Rohini, Nandan’s ‘secret weapon’

Rohini says her husband has the support of not just core Congress workers but others too. “

Written by Saritha Rai | Bangalore | Published: April 4, 2014 1:06:13 am

Nandan Nilekani, 58, co-founder of Infosys and former UIDAI chief, is pulling out all stops in the Bangalore South fight, whether it is the use of analytics, voter-targeting technology or a strong team that plots the campaign’s every move. His secret weapon, however, is turning out to be a diminutive woman with a recently fractured arm: his wife Rohini.

The salwar kameez-clad Rohini, 54, is driving a crucial element of the Nilekani campaign — the volunteer group called Together With Nandan. Her broken arm has left her undaunted and has earned her the moniker of “one-woman , broken-arm aadmi party” in the team.

“Rohini plays a crucial, critical role in the campaign,” said candidate Nilekani who gives her credit for making a strong case for him. “She is tireless, strikes empathy with voters and can connect with them in fluent Kannada, Hindi, Marathi, Urdu…” he told this newspaper.

When her husband talked about contesting for a seat from Bangalore, her first response was of “fear and uncertainty,” Rohini told The Indian Express. “We all know that politics can be rough and dirty and I was not sure I had the stomach for it.” But a few turbulent months later, she firmly decided to back him. “He has to do this for the country and society because he has the exact skills and integrity we need in our political leadership.”

In the sweltering Bangalore heat, Rohini, a former journalist who recently stepped down from her role as chairperson of non-profit children’s publisher Pratham Books, is hitting parks, apartment complexes and neighbourhoods for a “touch” campaign — chatting with morning walkers, going door to door, addressing groups of women. Accompanied by friends such as writer-director Girish Karnad, she is targeting areas such as Padmanabhanagar, Basavanagudi and Jayanagar, traditional strongholds of the BJP. “We must all vote to send honest, clean, capable people to Parliament,” she told residents at one apartment complex. “And I have inside information that Nandan Nilekani is such a person.”

On the trail, she is a perfect foil for her husband. He is calm and controlled, she animated and passionate. He comes across as aloof but her people connection is much warmer. “She is the secret weapon of Nandan’s campaign,” says Raghu Tenkayala, a lawyer and key aide in the Nilekani campaign.

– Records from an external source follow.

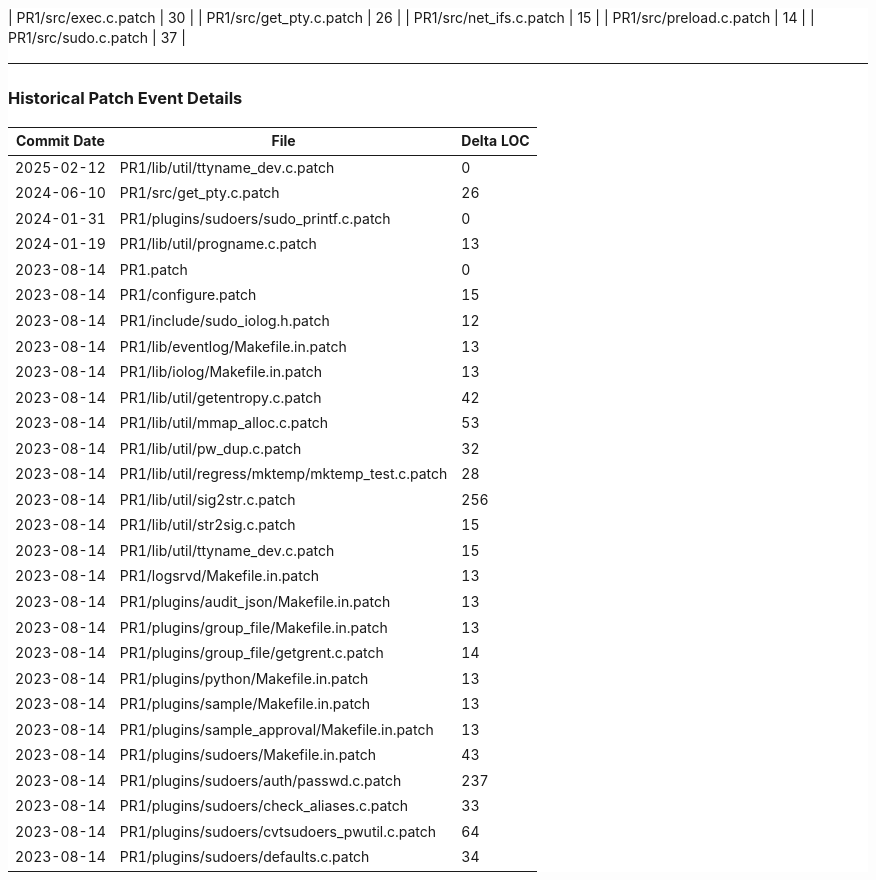 | PR1/src/exec.c.patch | 30 |
| PR1/src/get_pty.c.patch | 26 |
| PR1/src/net_ifs.c.patch | 15 |
| PR1/src/preload.c.patch | 14 |
| PR1/src/sudo.c.patch | 37 |

---


### Historical Patch Event Details

| Commit Date | File | Delta LOC |
| --- | --- | --- |
| 2025-02-12 | PR1/lib/util/ttyname_dev.c.patch | 0 |
| 2024-06-10 | PR1/src/get_pty.c.patch | 26 |
| 2024-01-31 | PR1/plugins/sudoers/sudo_printf.c.patch | 0 |
| 2024-01-19 | PR1/lib/util/progname.c.patch | 13 |
| 2023-08-14 | PR1.patch | 0 |
| 2023-08-14 | PR1/configure.patch | 15 |
| 2023-08-14 | PR1/include/sudo_iolog.h.patch | 12 |
| 2023-08-14 | PR1/lib/eventlog/Makefile.in.patch | 13 |
| 2023-08-14 | PR1/lib/iolog/Makefile.in.patch | 13 |
| 2023-08-14 | PR1/lib/util/getentropy.c.patch | 42 |
| 2023-08-14 | PR1/lib/util/mmap_alloc.c.patch | 53 |
| 2023-08-14 | PR1/lib/util/pw_dup.c.patch | 32 |
| 2023-08-14 | PR1/lib/util/regress/mktemp/mktemp_test.c.patch | 28 |
| 2023-08-14 | PR1/lib/util/sig2str.c.patch | 256 |
| 2023-08-14 | PR1/lib/util/str2sig.c.patch | 15 |
| 2023-08-14 | PR1/lib/util/ttyname_dev.c.patch | 15 |
| 2023-08-14 | PR1/logsrvd/Makefile.in.patch | 13 |
| 2023-08-14 | PR1/plugins/audit_json/Makefile.in.patch | 13 |
| 2023-08-14 | PR1/plugins/group_file/Makefile.in.patch | 13 |
| 2023-08-14 | PR1/plugins/group_file/getgrent.c.patch | 14 |
| 2023-08-14 | PR1/plugins/python/Makefile.in.patch | 13 |
| 2023-08-14 | PR1/plugins/sample/Makefile.in.patch | 13 |
| 2023-08-14 | PR1/plugins/sample_approval/Makefile.in.patch | 13 |
| 2023-08-14 | PR1/plugins/sudoers/Makefile.in.patch | 43 |
| 2023-08-14 | PR1/plugins/sudoers/auth/passwd.c.patch | 237 |
| 2023-08-14 | PR1/plugins/sudoers/check_aliases.c.patch | 33 |
| 2023-08-14 | PR1/plugins/sudoers/cvtsudoers_pwutil.c.patch | 64 |
| 2023-08-14 | PR1/plugins/sudoers/defaults.c.patch | 34 | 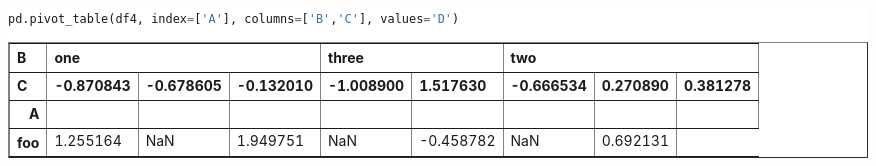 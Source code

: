 

```python
pd.pivot_table(df4, index=['A'], columns=['B','C'], values='D')
```




<div>
<style scoped>
    .dataframe tbody tr th:only-of-type {
        vertical-align: middle;
    }

    .dataframe tbody tr th {
        vertical-align: top;
    }

    .dataframe thead tr th {
        text-align: left;
    }

    .dataframe thead tr:last-of-type th {
        text-align: right;
    }
</style>
<table border="1" class="dataframe">
  <thead>
    <tr>
      <th>B</th>
      <th colspan="3" halign="left">one</th>
      <th colspan="2" halign="left">three</th>
      <th colspan="3" halign="left">two</th>
    </tr>
    <tr>
      <th>C</th>
      <th>-0.870843</th>
      <th>-0.678605</th>
      <th>-0.132010</th>
      <th>-1.008900</th>
      <th>1.517630</th>
      <th>-0.666534</th>
      <th>0.270890</th>
      <th>0.381278</th>
    </tr>
    <tr>
      <th>A</th>
      <th></th>
      <th></th>
      <th></th>
      <th></th>
      <th></th>
      <th></th>
      <th></th>
      <th></th>
    </tr>
  </thead>
  <tbody>
    <tr>
      <th>foo</th>
      <td>1.255164</td>
      <td>NaN</td>
      <td>1.949751</td>
      <td>NaN</td>
      <td>-0.458782</td>
      <td>NaN</td>
      <td>0.692131</td>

Voters she approaches in parks and at homes don’t recognise Rohini though her T-shirt, cap and pin proclaim her affiliation. Tactically, there is no Congress symbol or mention anywhere in her campaign. “Do you have a minute?” she asks, “Can I talk to you?” Then she adjusts the arm she fractured when getting out of bed, and begins, “My husband is contesting…”

Like other IT billionaires in India, the Nilekanis had closely guarded their privacy so far. But the election have required Nilekani to declare his every asset. It is now official that the couple is worth Rs 7,700 crore. Rohini herself holds 1.3 per cent shares of Infosys (he owns 1.45 per cent), owns more cars but less jewellery than her husband, and has a personal art collection worth 1.28 crore, several times pricier than his of Rs 21.50 lakh.

The Nilekanis are talking up their work in the campaign — his role in creating jobs in the IT sector and creating the unique identity program, and hers as a philanthropist. The couple has given some Rs 400 crore so far to causes she is passionate about, such as water and education.

In a sense, it is a battle of wives. BJP candidate Ananth Kumar’s engineer wife Tejaswini too is active in the campaign. Tejaswini, who gave up her job at a government-run defence lab years ago, runs a trust that supplies afternoon meals to schools. Two more prominent women in the fray: Dalit activist Ruth Manorama for the Janata Dal (S) and child rights campaigner Nina Nayak for the AAP.

Rohini says her husband has the support of not just core Congress workers but others too. “If Nandan wins, he will have widened the gates for many others like him,” she says, then adds, “If he loses, we will really have to introspect: if we want clean politics, why we did we not elect one of the best when we had the chance?”